It’s a promising premise for a movie: no wonder Julia Roberts is developing a feature version of the story. We’re hard-wired to root for the title character, a round-cheeked little farm boy who had battled leukemia for years by the time he entered first grade, as we learn in an opening sequence that tells his story in comic-book form, in what turns out to be a rare flash of visual creativity. The live-action Miles we see in footage taken before, during and after the event also has scene-stealing moments, especially after he dons his costume and channels his hero, walking “like he weighs 200 pounds,” as one of his parents puts it. But as the story of his big day unfolds, any hope of meaningful reflection or insight is doused by a steady drip of often redundant and banal observations, mostly about the unprecedented size or cooperative spirit of the crowd that showed up to cheer him on.

Miles’ wish inspired one of the San Francisco Make-A-Wish chapter’s most elaborate events. Commissioner Gordon-style pleas for help were taped in advance by the city’s chief of police to be played for Miles at intervals throughout the day, which ended with a ceremony in which the mayor gave Batkid a key to the city.
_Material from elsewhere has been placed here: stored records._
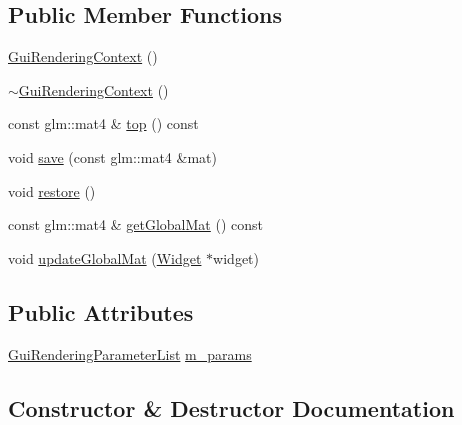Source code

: \subsection*{Public Member Functions}
\begin{DoxyCompactItemize}
\item 
\mbox{\hyperlink{classec__gui_1_1_gui_rendering_context_a5ac76382caed6c538c1c85ab20661355}{Gui\+Rendering\+Context}} ()
\item 
\mbox{\hyperlink{classec__gui_1_1_gui_rendering_context_aaf0dca8a40e65b2ab224b6d29c72b6cc}{$\sim$\+Gui\+Rendering\+Context}} ()
\item 
const glm\+::mat4 \& \mbox{\hyperlink{classec__gui_1_1_gui_rendering_context_a5b5546b385faf66b25571be05aac18dc}{top}} () const
\item 
void \mbox{\hyperlink{classec__gui_1_1_gui_rendering_context_a1ebe7ceaf3bf59891788838669241858}{save}} (const glm\+::mat4 \&mat)
\item 
void \mbox{\hyperlink{classec__gui_1_1_gui_rendering_context_ae7233722fd3c8e106e7543c2410ae0c4}{restore}} ()
\item 
const glm\+::mat4 \& \mbox{\hyperlink{classec__gui_1_1_gui_rendering_context_aedf7b86714d8f96ae3266bdd5c33ac4d}{get\+Global\+Mat}} () const
\item 
void \mbox{\hyperlink{classec__gui_1_1_gui_rendering_context_addd7274c823f916cf068c9875c43624b}{update\+Global\+Mat}} (\mbox{\hyperlink{classec__gui_1_1_widget}{Widget}} $\ast$widget)
\end{DoxyCompactItemize}
\subsection*{Public Attributes}
\begin{DoxyCompactItemize}
\item 
\mbox{\hyperlink{structec__gui_1_1_gui_rendering_parameter_list}{Gui\+Rendering\+Parameter\+List}} \mbox{\hyperlink{classec__gui_1_1_gui_rendering_context_a841f3675bdfab3c2566bc889d25e6e8b}{m\+\_\+params}}
\end{DoxyCompactItemize}


\subsection{Constructor \& Destructor Documentation}
\mbox{\label{classec__gui_1_1_gui_rendering_context_a5ac76382caed6c538c1c85ab20661355}} 
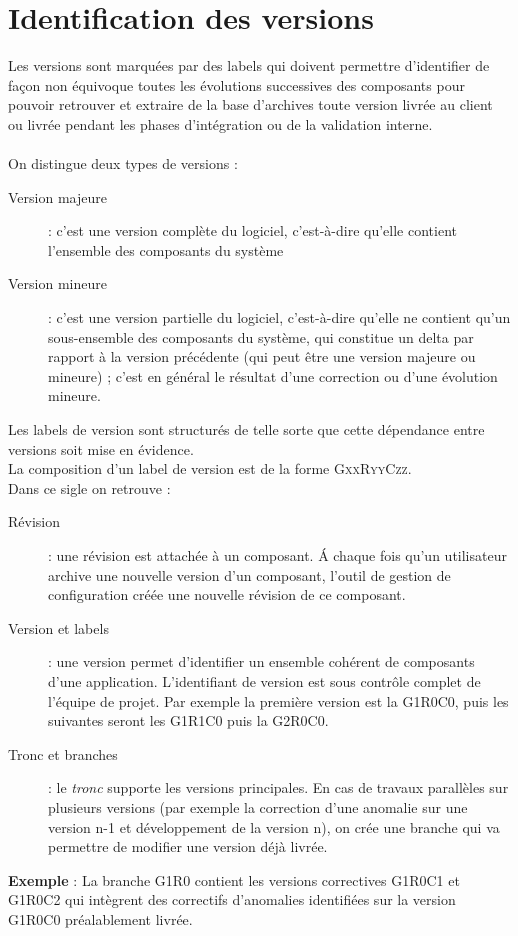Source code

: \section{Identification des versions}
\label{versionning}
Les versions sont marquées par des labels qui doivent permettre d'identifier de façon non équivoque toutes les évolutions successives des composants pour pouvoir retrouver et extraire de la base d'archives toute version livrée au client ou livrée pendant les phases d'intégration ou de la validation interne.
\\\\
On distingue deux types de versions :
\begin{description}
	\item[Version majeure] : c'est une version complète du logiciel, c'est-à-dire qu'elle contient l'ensemble des composants du système
	\item[Version mineure] : c'est une version partielle du logiciel, c'est-à-dire qu'elle ne contient qu'un sous-ensemble des composants du système, qui constitue un delta par rapport à la version précédente
	(qui peut être une version majeure ou mineure) ; c'est en général le résultat d'une correction ou d'une évolution mineure.
\end{description}
Les labels de version sont structurés de telle sorte que cette dépendance entre versions soit mise en évidence.
\\La composition d'un label de version est de la forme \textsc{GxxRyyCzz}.
\\Dans ce sigle on retrouve :
\begin{description}
	\item[Révision] : une révision est attachée à un composant. \'A chaque fois qu'un utilisateur archive une nouvelle version d'un composant, l'outil de gestion de configuration créée une nouvelle révision de ce composant.
	\item[Version et labels] : une version permet d'identifier un ensemble cohérent de composants d'une application. L'identifiant de version est sous contrôle complet de l'équipe de projet. Par exemple la première version est la G1R0C0, puis les suivantes seront les
	G1R1C0 puis la G2R0C0.
	\item[Tronc et branches] : le \textit{tronc} supporte les versions principales. En cas de travaux parallèles sur plusieurs versions (par exemple la correction d'une anomalie sur une version n-1 et développement de la version n), on crée une branche qui va permettre de modifier une version déjà livrée.
	\\
\end{description}
\textbf{Exemple} : La branche G1R0 contient les versions correctives G1R0C1 et G1R0C2 qui intègrent des correctifs d'anomalies identifiées sur la version G1R0C0 préalablement livrée.
\setlength{\unitlength}{1.3cm}

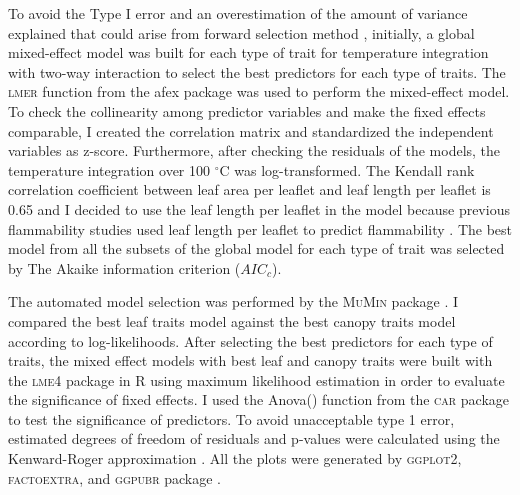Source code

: \documentclass{ttuthes2007}
\newcommand{\pkg}[1]{\textsc{#1}}
\begin{document}
To avoid the  Type I error and an overestimation of the amount of variance explained that could arise from forward selection method \citep{blanchet2008forward}, initially, a global mixed-effect model was built for each type of trait for temperature integration with two-way interaction to select the best predictors for each type of traits.
The \pkg{lmer} function from the afex package \citep{singmann2015packageafex,afexluke2017evaluating} was used to perform the mixed-effect model.
To check the collinearity among predictor variables and make the fixed effects comparable, I created the correlation matrix and standardized the independent variables as z-score. Furthermore, after checking the residuals of the models, the temperature integration over 100 $^{\circ}$C was log-transformed. 
The Kendall rank correlation coefficient between leaf area per leaflet and leaf length per leaflet is 0.65 and I decided to use the leaf length per leaflet in the model because previous flammability studies used leaf length per leaflet to predict flammability \citep{alam2020shoot}. 
The best model from all the subsets of the global model for each type of trait was selected by The Akaike information criterion ($AIC_{c}$).

The automated model selection was performed by the \pkg{MuMin} package \citep{barton2015packagemumin}. I compared the best leaf traits model against the best canopy traits model according to log-likelihoods. After selecting the best predictors for each type of traits, the mixed effect models with best leaf and canopy traits were built with the \pkg{lme4} package in R \citep{bates2009package} using maximum likelihood estimation in order to evaluate the significance of fixed effects. I used the Anova() function from the \pkg{car} package \citep{fox2013hypothesis} to test the significance of predictors. To avoid unacceptable type 1 error, estimated degrees of freedom of residuals and p-values were calculated using the Kenward-Roger approximation \citep{kenward1997small}. All the plots were generated by \pkg{ggplot2}, \pkg{factoextra}, and \pkg{ggpubr} package \citep{wickham2016packageggplot2, kassambara2017packagefactoextra,kassambara2020package}.
\end{document}
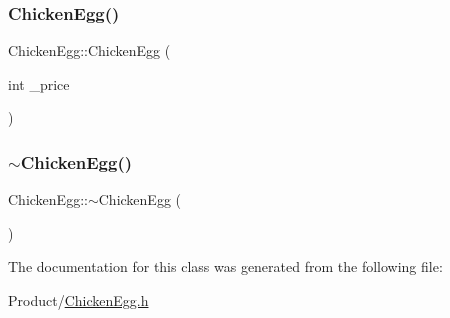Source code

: \mbox{\label{classChickenEgg_a60870874efefdf7d6d4604ccbe6a1885}} 
\subsubsection{\texorpdfstring{ChickenEgg()}{ChickenEgg()}\hspace{0.1cm}{\footnotesize\ttfamily [2/2]}}
{\footnotesize\ttfamily Chicken\+Egg\+::\+Chicken\+Egg (\begin{DoxyParamCaption}\item[{int}]{\+\_\+price }\end{DoxyParamCaption})}

\mbox{\label{classChickenEgg_aa71db8cfe4808e5dbf84643cfe0d4778}} 
\subsubsection{\texorpdfstring{$\sim$ChickenEgg()}{~ChickenEgg()}}
{\footnotesize\ttfamily Chicken\+Egg\+::$\sim$\+Chicken\+Egg (\begin{DoxyParamCaption}{ }\end{DoxyParamCaption})}



The documentation for this class was generated from the following file\+:\begin{DoxyCompactItemize}
\item 
Product/\mbox{\hyperlink{ChickenEgg_8h}{Chicken\+Egg.\+h}}\end{DoxyCompactItemize}
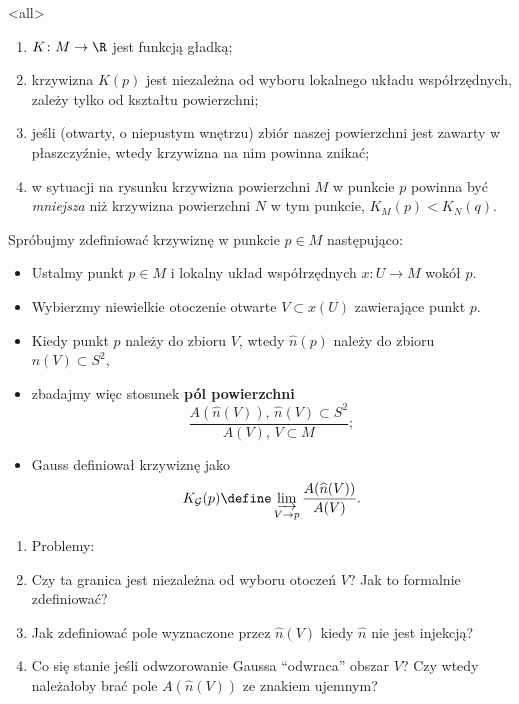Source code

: \mode<all>{}
\begin{frame}[<+->]
\begin{enumerate}
\item $K\colon M\to \R$ jest funkcją gładką;
\item krzywizna $K(p)$ jest niezależna od wyboru lokalnego układu współrzędnych, zależy tylko od kształtu powierzchni;
\item jeśli (otwarty, o niepustym wnętrzu) zbiór naszej powierzchni jest zawarty w płaszczyźnie, wtedy krzywizna na nim powinna znikać;
\item w sytuacji na rysunku krzywizna powierzchni $M$ w punkcie $p$ powinna być \textit{mniejsza} niż krzywizna powierzchni $N$ w tym punkcie, $K_{M}(p)<K_{N}(q)$.
\end{enumerate}

\end{frame}
\begin{frame}[<+->]
\begin{center}

\end{center}
\end{frame}
\begin{frame}[<+->]
Spróbujmy zdefiniować krzywiznę w punkcie $p\in M$ następująco:
\begin{itemize}
\item Ustalmy punkt $p\in M$ i lokalny układ współrzędnych $x\colon U\to M$ wokół $p$.
\item Wybierzmy niewielkie otoczenie otwarte $V\subset x(U)$ zawierające punkt $p$.
\item Kiedy punkt $p$ należy do zbioru $V$, wtedy $\widehat{n}(p)$ należy do zbioru $\widehat{n}(V)\subset S^2$,
\item zbadajmy więc stosunek \textbf{pól powierzchni}\[\frac{A(\widehat{n}(V)),\, \widehat{n}(V)\subset S^2 }{A(V),\, V\subset M};\]
\item Gauss definiował krzywiznę jako \[K_{\mathcal{G}}(p)\define\varinjlim_{V\to p}\frac{A(\widehat{n}(V))}{A(V)}.\]
\end{itemize}
\end{frame}
\begin{frame}[<+->]

\begin{enumerate}
\item [] Problemy:
\item Czy ta granica jest niezależna od wyboru otoczeń $V$? Jak to formalnie zdefiniować?
\item Jak zdefiniować pole wyznaczone przez $\widehat{n}(V)$ kiedy $\widehat{n}$ nie jest injekcją?
\item Co się stanie jeśli odwzorowanie Gaussa ``odwraca'' obszar $V$? Czy wtedy należałoby brać pole $A(\widehat{n}(V))$ ze znakiem ujemnym?
\end{enumerate}

\end{frame}

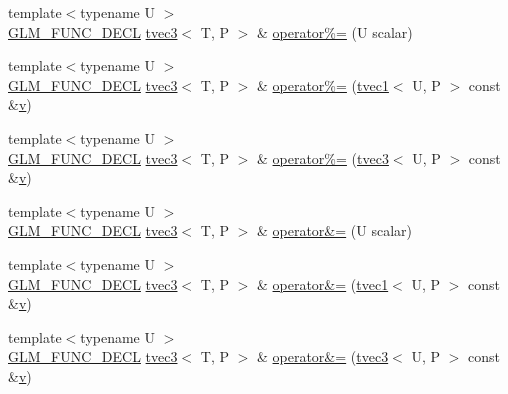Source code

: \begin{DoxyCompactItemize}
\item 
{\footnotesize template$<$typename U $>$ }\\\mbox{\hyperlink{setup_8hpp_ab2d052de21a70539923e9bcbf6e83a51}{G\+L\+M\+\_\+\+F\+U\+N\+C\+\_\+\+D\+E\+CL}} \mbox{\hyperlink{structglm_1_1tvec3}{tvec3}}$<$ T, P $>$ \& \mbox{\hyperlink{structglm_1_1tvec3_a627465a3f104107ba25349a842e8aa61}{operator\%=}} (U scalar)
\item 
{\footnotesize template$<$typename U $>$ }\\\mbox{\hyperlink{setup_8hpp_ab2d052de21a70539923e9bcbf6e83a51}{G\+L\+M\+\_\+\+F\+U\+N\+C\+\_\+\+D\+E\+CL}} \mbox{\hyperlink{structglm_1_1tvec3}{tvec3}}$<$ T, P $>$ \& \mbox{\hyperlink{structglm_1_1tvec3_a4bad68930d445ca78624dee131d95e15}{operator\%=}} (\mbox{\hyperlink{structglm_1_1tvec1}{tvec1}}$<$ U, P $>$ const \&\mbox{\hyperlink{glad_8h_a14cfbe2fc2234f5504618905b69d1e06}{v}})
\item 
{\footnotesize template$<$typename U $>$ }\\\mbox{\hyperlink{setup_8hpp_ab2d052de21a70539923e9bcbf6e83a51}{G\+L\+M\+\_\+\+F\+U\+N\+C\+\_\+\+D\+E\+CL}} \mbox{\hyperlink{structglm_1_1tvec3}{tvec3}}$<$ T, P $>$ \& \mbox{\hyperlink{structglm_1_1tvec3_abb9bf8c109aa14bc40356f31eba946b0}{operator\%=}} (\mbox{\hyperlink{structglm_1_1tvec3}{tvec3}}$<$ U, P $>$ const \&\mbox{\hyperlink{glad_8h_a14cfbe2fc2234f5504618905b69d1e06}{v}})
\item 
{\footnotesize template$<$typename U $>$ }\\\mbox{\hyperlink{setup_8hpp_ab2d052de21a70539923e9bcbf6e83a51}{G\+L\+M\+\_\+\+F\+U\+N\+C\+\_\+\+D\+E\+CL}} \mbox{\hyperlink{structglm_1_1tvec3}{tvec3}}$<$ T, P $>$ \& \mbox{\hyperlink{structglm_1_1tvec3_a94c9bcda41aaad94c8ea1c2331dab436}{operator\&=}} (U scalar)
\item 
{\footnotesize template$<$typename U $>$ }\\\mbox{\hyperlink{setup_8hpp_ab2d052de21a70539923e9bcbf6e83a51}{G\+L\+M\+\_\+\+F\+U\+N\+C\+\_\+\+D\+E\+CL}} \mbox{\hyperlink{structglm_1_1tvec3}{tvec3}}$<$ T, P $>$ \& \mbox{\hyperlink{structglm_1_1tvec3_ad5a0fe7dd37fff314dd01d79887f02be}{operator\&=}} (\mbox{\hyperlink{structglm_1_1tvec1}{tvec1}}$<$ U, P $>$ const \&\mbox{\hyperlink{glad_8h_a14cfbe2fc2234f5504618905b69d1e06}{v}})
\item 
{\footnotesize template$<$typename U $>$ }\\\mbox{\hyperlink{setup_8hpp_ab2d052de21a70539923e9bcbf6e83a51}{G\+L\+M\+\_\+\+F\+U\+N\+C\+\_\+\+D\+E\+CL}} \mbox{\hyperlink{structglm_1_1tvec3}{tvec3}}$<$ T, P $>$ \& \mbox{\hyperlink{structglm_1_1tvec3_aca1630f439ac6a204ed15f3513c057b1}{operator\&=}} (\mbox{\hyperlink{structglm_1_1tvec3}{tvec3}}$<$ U, P $>$ const \&\mbox{\hyperlink{glad_8h_a14cfbe2fc2234f5504618905b69d1e06}{v}})

\end{DoxyCompactItemize}
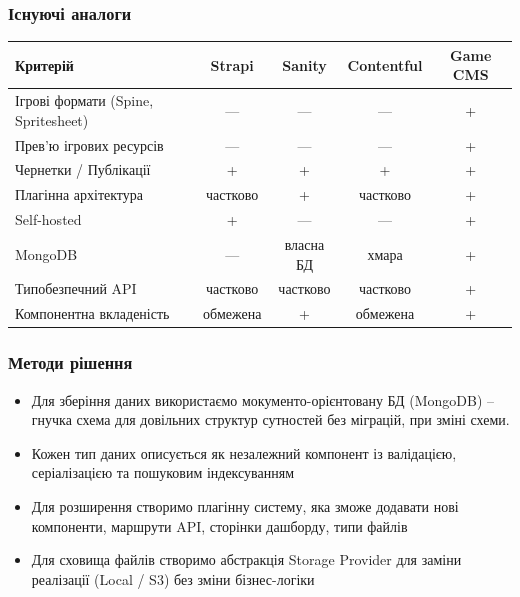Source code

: \documentclass[aspectratio=169]{beamer}
\begin{document}
\begin{frame}
\frametitle{Існуючі аналоги}
  \begin{table}
    \footnotesize
    \begin{tabular}{l|c|c|c|c}
      \textbf{Критерій}                   & \textbf{Strapi} & \textbf{Sanity} & \textbf{Contentful} & \textbf{Game CMS} \\
      \hline
      Ігрові формати (Spine, Spritesheet) & ---             & ---             & ---                 & + \\
      Прев'ю ігрових ресурсів             & ---             & ---             & ---                 & + \\
      Чернетки / Публікації               & +               & +               & +                   & + \\
      Плагінна архітектура                & частково        & +               & частково            & + \\
      Self-hosted                         & +               & ---             & ---                 & + \\
      MongoDB                             & ---             & власна БД       & хмара               & + \\
      Типобезпечний API                   & частково        & частково        & частково            & + \\
      Компонентна вкладеність             & обмежена        & +               & обмежена            & + \\
    \end{tabular}
  \end{table}
\end{frame}

\begin{frame}
\frametitle{Методи рішення}
  \begin{itemize}
    \item Для зберіння даних використаємо мокументо-орієнтовану БД (MongoDB) -- гнучка схема для довільних структур сутностей без міграцій, при зміні схеми.
    \item Кожен тип даних описується як незалежний компонент із валідацією, серіалізацією та пошуковим індексуванням
    \item Для розширення створимо плагінну систему, яка зможе додавати нові компоненти, маршрути API, сторінки дашборду, типи файлів
    \item Для сховища файлів створимо абстракція Storage Provider для заміни реалізації (Local / S3) без зміни бізнес-логіки
  \end{itemize}
\end{frame}
\end{document}
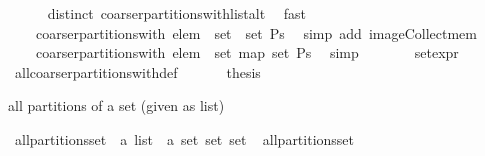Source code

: \begin{isabellebody}
\ \ \ \ \isamarkupfalse%
\ distinct\ coarser{\isacharunderscore}partitions{\isacharunderscore}with{\isacharunderscore}list{\isacharunderscore}alt\ \isamarkupfalse%
\ fast\isanewline
\ \ \isamarkupfalse%
\ \isamarkupfalse%
\ {\isachardoublequoteopen}{\isasymdots}\ {\isacharequal}\ {\isasymUnion}\ {\isacharparenleft}coarser{\isacharunderscore}partitions{\isacharunderscore}with\ elem\ {\isacharbackquote}\ {\isacharparenleft}set\ {\isacharbackquote}\ {\isacharparenleft}set\ Ps{\isacharparenright}{\isacharparenright}{\isacharparenright}{\isachardoublequoteclose}\ \isamarkupfalse%
\ {\isacharparenleft}simp\ add{\isacharcolon}\ image{\isacharunderscore}Collect{\isacharunderscore}mem{\isacharparenright}\isanewline
\ \ \isamarkupfalse%
\ \isamarkupfalse%
\ {\isachardoublequoteopen}{\isasymdots}\ {\isacharequal}\ {\isasymUnion}\ {\isacharparenleft}coarser{\isacharunderscore}partitions{\isacharunderscore}with\ elem\ {\isacharbackquote}\ {\isacharparenleft}set\ {\isacharparenleft}map\ set\ Ps{\isacharparenright}{\isacharparenright}{\isacharparenright}{\isachardoublequoteclose}\ \isamarkupfalse%
\ simp\isanewline
\ \ \isamarkupfalse%
\ \isamarkupfalse%
\ {\isachardoublequoteopen}{\isasymdots}\ {\isacharequal}\ {\isacharquery}set{\isacharunderscore}expr{\isachardoublequoteclose}\ \isamarkupfalse%
\ all{\isacharunderscore}coarser{\isacharunderscore}partitions{\isacharunderscore}with{\isacharunderscore}def\ \isacommand{{\isachardot}{\isachardot}}\isamarkupfalse%
\isanewline
\ \ \isamarkupfalse%
\ \isamarkupfalse%
\ {\isacharquery}thesis\ \isacommand{{\isachardot}}\isamarkupfalse%
\isanewline
{}\isamarkupfalse%
%
\endisatagproof
{\isafoldproof}%
%
\isadelimproof
%
\endisadelimproof
%
\begin{isamarkuptext}%
all partitions of a set (given as list)%
\end{isamarkuptext}%
\isamarkuptrue%
\isamarkupfalse%
\ all{\isacharunderscore}partitions{\isacharunderscore}set\ {\isacharcolon}{\isacharcolon}\ {\isachardoublequoteopen}{\isacharprime}a\ list\ {\isasymRightarrow}\ {\isacharprime}a\ set\ set\ set{\isachardoublequoteclose}\isanewline
{}\ \isanewline
{\isachardoublequoteopen}all{\isacharunderscore}partitions{\isacharunderscore}set\ {\isacharbrackleft}{\isacharbrackright}\ {\isacharequal}\ {\isacharbraceleft}{\isacharbraceleft}{\isacharbraceright}{\isacharbraceright}{\isachardoublequoteclose}\ {\isacharbar}\isanewline

\end{isabellebody}
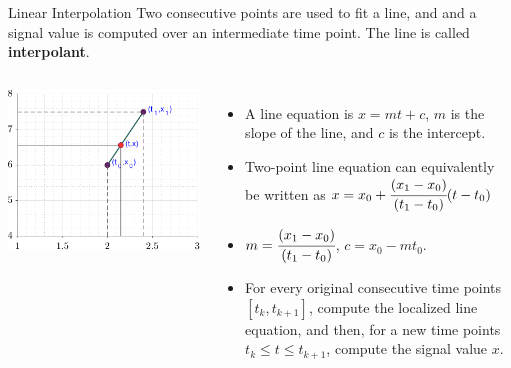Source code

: \documentclass[aspectratio=169,xcolor=dvipsnames,svgnames,x11names,fleqn]{beamer}
\begin{document}
\begin{frame}
    \subsectionpage
\end{frame}

\begin{frame}{Linear Interpolation}
Two consecutive points are used to fit a line, and and a signal value is computed over an intermediate time point. The line is called \textbf{interpolant}.

\begin{columns}
\begin{center}
\includegraphics[width=0.75\linewidth]{../Code/figures/Ch02_line_equation.pdf}

\end{center}



\footnotesize
\begin{itemize}
\item A line equation is $x = mt + c$, $m$ is the slope of the line, and $c$ is the intercept.

\item Two-point line equation can equivalently be written as $ x = x_0+ \cfrac{(x_1 - x_0)}{(t_1 - t_0)} (t - t_0)$  

\item $m = \cfrac{(x_1 - x_0)}{(t_1 - t_0)}$, $c = x_0 - m t_0$.

\item For every original consecutive time points $[t_k, t_{k+1}]$, compute the localized line equation, and then, for a new time points   $t_{k}\leq t\leq t_{k+1}$, compute the signal value $x$.
\end{itemize}
\end{columns}
\end{frame}
\end{document}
Participating in the dastardly scenarios described in the chief’s messages were the Giants’ mascot and actors playing not just Batman but the Penguin, the Riddler, and a damsel in distress. The film keeps reminding us how much planning went into the event and how many people got involved, but it offers surprisingly little insight into what it meant to the people involved. Miles was too young to express what he was thinking or feeling, and even his parents could only guess whether he experienced his stint as a superhero as reality, playacting, or some combination of the two. We also don’t hear much from the throngs who showed up to witness his fake feats. When the filmmakers get around to interviewing crowd members, their comments are superficial, generally some variation on: “We read about it, loved the idea, and decided we had to be part of it.”

The footage underscores a telling difference between mediated events and real life that a better film might have explored: How different was the event for those who experienced it only on social media than for those who were there in person? Tweets with photos of Miles in classic Batman poses, from a Twitter executive who volunteered to live-tweet the event, were polished enough to pass as promos for an actual superhero movie. Meanwhile, the video shows the touchingly awkward truth, as Johnson helps extricate Miles from his car seat or coaches him on his part of the task at hand while the tram approaching the “damsel in distress” slows to a crawl to give the dynamic duo time to reach her, or the villain they’re out to apprehend runs obligingly around in circles, waiting to be caught. Spending less time on the stunts as Miles experienced them than on the work that went into setting them up, Batkid Begins makes Miles a supporting player in this fitfully moving but overlong film, which too often feels like a promotional video for the Make-A-Wish Foundation.